Between sips of water, Orville explained the engineering design of his casket. It had been turbo-charged with a quantity of microwave popcorn sufficient to gently heave off the freshly turned earth above it. He then went on about the incredible metabolic similarities between animal life and popcorn when first heated to 424 degrees centigrade then frozen at 64 degrees below zero, then reheated to 424 degrees again. I think. I can’t remember it all. It was pretty complicated and besides, I kept looking at his watch. It was one of those Rolex Presidentials with a diamond dial. I used to work in a jewelry store, so I know something like that goes for well over ten grand. It was pretty cocky, having yourself planted with a watch like that.

“You’ll be famous, again. Your face will be on ever coffin in the country. I used to work at a mortuary,” I said. I hadn’t really worked at a mortuary, but I was in one a couple of times and probably will be again. I feigned great interest in his technical outpouring, but I was actually studying the ring he had on his right pinky. It was a tiger’s eye blue sapphire. I knew a guy like Reddenbacher wouldn’t wear a synthetic. A stone like that was worth more than the watch. “Let’s call the newspapers,” I suggested.

“No, no, young man. We must keep this a secret. At least for a few years.” He then tearfully told me his plan to run off with a chamber maid he’d met in Lisbon at an international convention of corn-poppers. He had it all worked out. The lining of his suitcoat was stuffed to the gills with 50s and 100s – easily accessible with a thin zipper. There was about 75,000 bucks from the looks of it. Reddenbacher also had access to a secret trust fund worth millions. He felt guilty about leaving his family, but he had spent 88 years giving, giving, giving. It was time to live, live, live. It was all very exciting, very poignant, very sad.

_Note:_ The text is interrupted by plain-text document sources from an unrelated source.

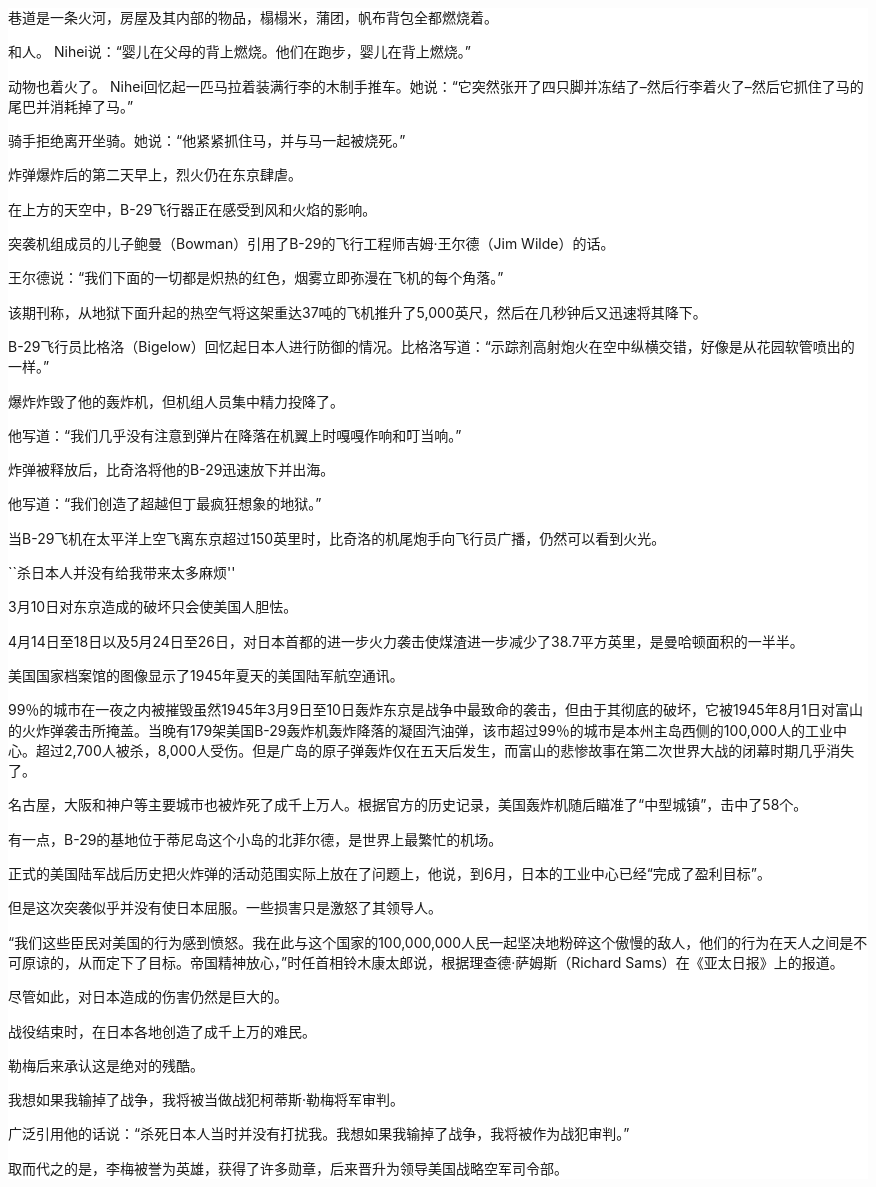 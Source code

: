 巷道是一条火河，房屋及其内部的物品，榻榻米，蒲团，帆布背包全都燃烧着。

和人。 Nihei说：“婴儿在父母的背上燃烧。他们在跑步，婴儿在背上燃烧。”

动物也着火了。 Nihei回忆起一匹马拉着装满行李的木制手推车。她说：“它突然张开了四只脚并冻结了–然后行李着火了–然后它抓住了马的尾巴并消耗掉了马。”

骑手拒绝离开坐骑。她说：“他紧紧抓住马，并与马一起被烧死。”

炸弹爆炸后的第二天早上，烈火仍在东京肆虐。

在上方的天空中，B-29飞行器正在感受到风和火焰的影响。

突袭机组成员的儿子鲍曼（Bowman）引用了B-29的飞行工程师吉姆·王尔德（Jim Wilde）的话。

王尔德说：“我们下面的一切都是炽热的红色，烟雾立即弥漫在飞机的每个角落。”

该期刊称，从地狱下面升起的热空气将这架重达37吨的飞机推升了5,000英尺，然后在几秒钟后又迅速将其降下。

B-29飞行员比格洛（Bigelow）回忆起日本人进行防御的情况。比格洛写道：“示踪剂高射炮火在空中纵横交错，好像是从花园软管喷出的一样。”

爆炸炸毁了他的轰炸机，但机组人员集中精力投降了。

他写道：“我们几乎没有注意到弹片在降落在机翼上时嘎嘎作响和叮当响。”

炸弹被释放后，比奇洛将他的B-29迅速放下并出海。

他写道：“我们创造了超越但丁最疯狂想象的地狱。”

当B-29飞机在太平洋上空飞离东京超过150英里时，比奇洛的机尾炮手向飞行员广播，仍然可以看到火光。

``杀日本人并没有给我带来太多麻烦''

3月10日对东京造成的破坏只会使美国人胆怯。

4月14日至18日以及5月24日至26日，对日本首都的进一步火力袭击使煤渣进一步减少了38.7平方英里，是曼哈顿面积的一半半。

美国国家档案馆的图像显示了1945年夏天的美国陆军航空通讯。

99％的城市在一夜之内被摧毁虽然1945年3月9日至10日轰炸东京是战争中最致命的袭击，但由于其彻底的破坏，它被1945年8月1日对富山的火炸弹袭击所掩盖。当晚有179架美国B-29轰炸机轰炸降落的凝固汽油弹，该市超过99％的城市是本州主岛西侧的100,000人的工业中心。超过2,700人被杀，8,000人受伤。但是广岛的原子弹轰炸仅在五天后发生，而富山的悲惨故事在第二次世界大战的闭幕时期几乎消失了。

名古屋，大阪和神户等主要城市也被炸死了成千上万人。根据官方的历史记录，美国轰炸机随后瞄准了“中型城镇”，击中了58个。

有一点，B-29的基地位于蒂尼岛这个小岛的北菲尔德，是世界上最繁忙的机场。

正式的美国陆军战后历史把火炸弹的活动范围实际上放在了问题上，他说，到6月，日本的工业中心已经“完成了盈利目标”。

但是这次突袭似乎并没有使日本屈服。一些损害只是激怒了其领导人。

“我们这些臣民对美国的行为感到愤怒。我在此与这个国家的100,000,000人民一起坚决地粉碎这个傲慢的敌人，他们的行为在天人之间是不可原谅的，从而定下了目标。帝国精神放心，”时任首相铃木康太郎说，根据理查德·萨姆斯（Richard Sams）在《亚太日报》上的报道。

尽管如此，对日本造成的伤害仍然是巨大的。

战役结束时，在日本各地创造了成千上万的难民。

勒梅后来承认这是绝对的残酷。

我想如果我输掉了战争，我将被当做战犯柯蒂斯·勒梅将军审判。

广泛引用他的话说：“杀死日本人当时并没有打扰我。我想如果我输掉了战争，我将被作为战犯审判。”

取而代之的是，李梅被誉为英雄，获得了许多勋章，后来晋升为领导美国战略空军司令部。
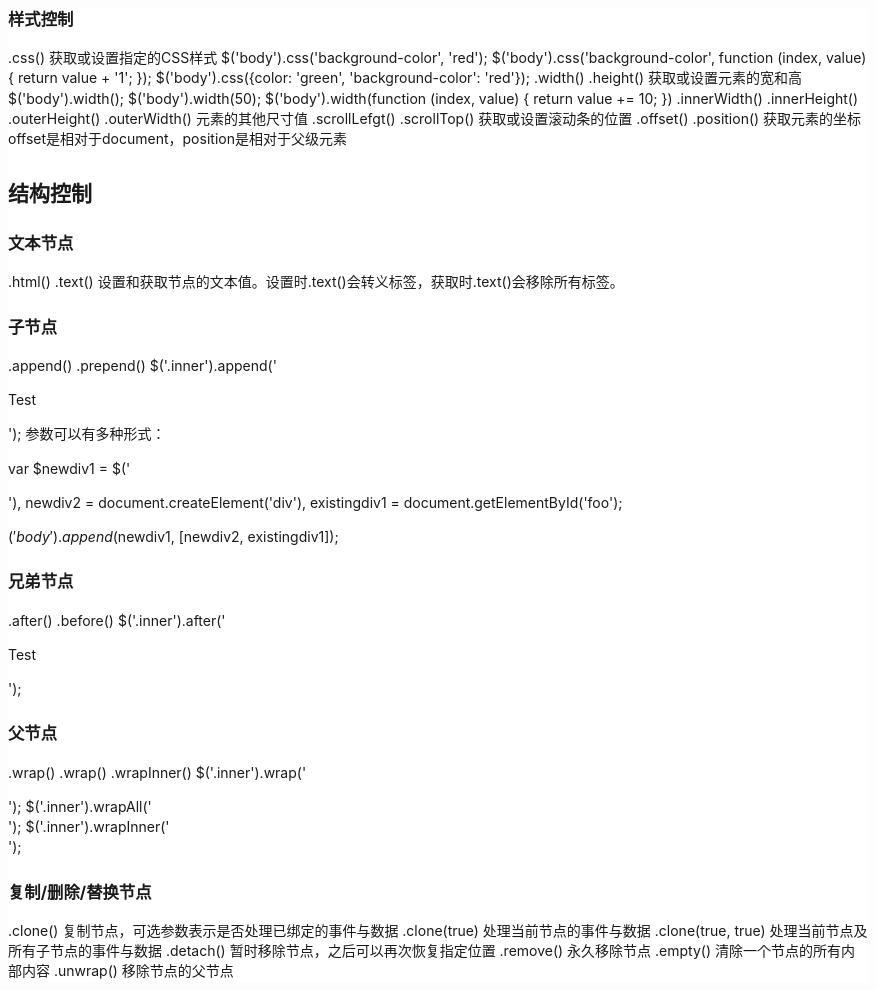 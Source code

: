 ### 样式控制

.css() 获取或设置指定的CSS样式
$('body').css('background-color', 'red');
$('body').css('background-color', function (index, value) {
    return value + '1';
});
$('body').css({color: 'green', 'background-color': 'red'});
.width() .height() 获取或设置元素的宽和高
$('body').width();
$('body').width(50);
$('body').width(function (index, value) {
    return value += 10;
})
.innerWidth() .innerHeight() .outerHeight() .outerWidth() 元素的其他尺寸值
.scrollLefgt() .scrollTop() 获取或设置滚动条的位置
.offset() .position() 获取元素的坐标
offset是相对于document，position是相对于父级元素

## 结构控制

### 文本节点

.html() .text() 设置和获取节点的文本值。设置时.text()会转义标签，获取时.text()会移除所有标签。
### 子节点

.append() .prepend()
$('.inner').append('<p>Test</p>');
参数可以有多种形式：

var $newdiv1 = $('<div id="object1"/>'),
    newdiv2 = document.createElement('div'),
    existingdiv1 = document.getElementById('foo');

$('body').append($newdiv1, [newdiv2, existingdiv1]);
### 兄弟节点

.after() .before()
$('.inner').after('<p>Test</p>');
### 父节点

.wrap() .wrap() .wrapInner()
$('.inner').wrap('<div class="new"></div>');
$('.inner').wrapAll('<div class="new"></div>');
$('.inner').wrapInner('<div class="new"></div>');
### 复制/删除/替换节点

.clone() 复制节点，可选参数表示是否处理已绑定的事件与数据
.clone(true) 处理当前节点的事件与数据
.clone(true, true) 处理当前节点及所有子节点的事件与数据
.detach() 暂时移除节点，之后可以再次恢复指定位置
.remove() 永久移除节点
.empty() 清除一个节点的所有内部内容
.unwrap() 移除节点的父节点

“Let’s go for that Happy Meal,” I said, plunging a kitchen knife into his chest. The born again popcorn magnate fell against the counter and onto the floor. “There’s no law against killing a stiff,” he may or may not have heard me explain. You wouldn’t believe the mess. At least he wasn’t as heavy as that Amway guy I invited back to show me his baseball card collection. I used to work at a flea market, so I know how much some of those cards go for. And anyway, I don’t have a lot of problems with the neighbors.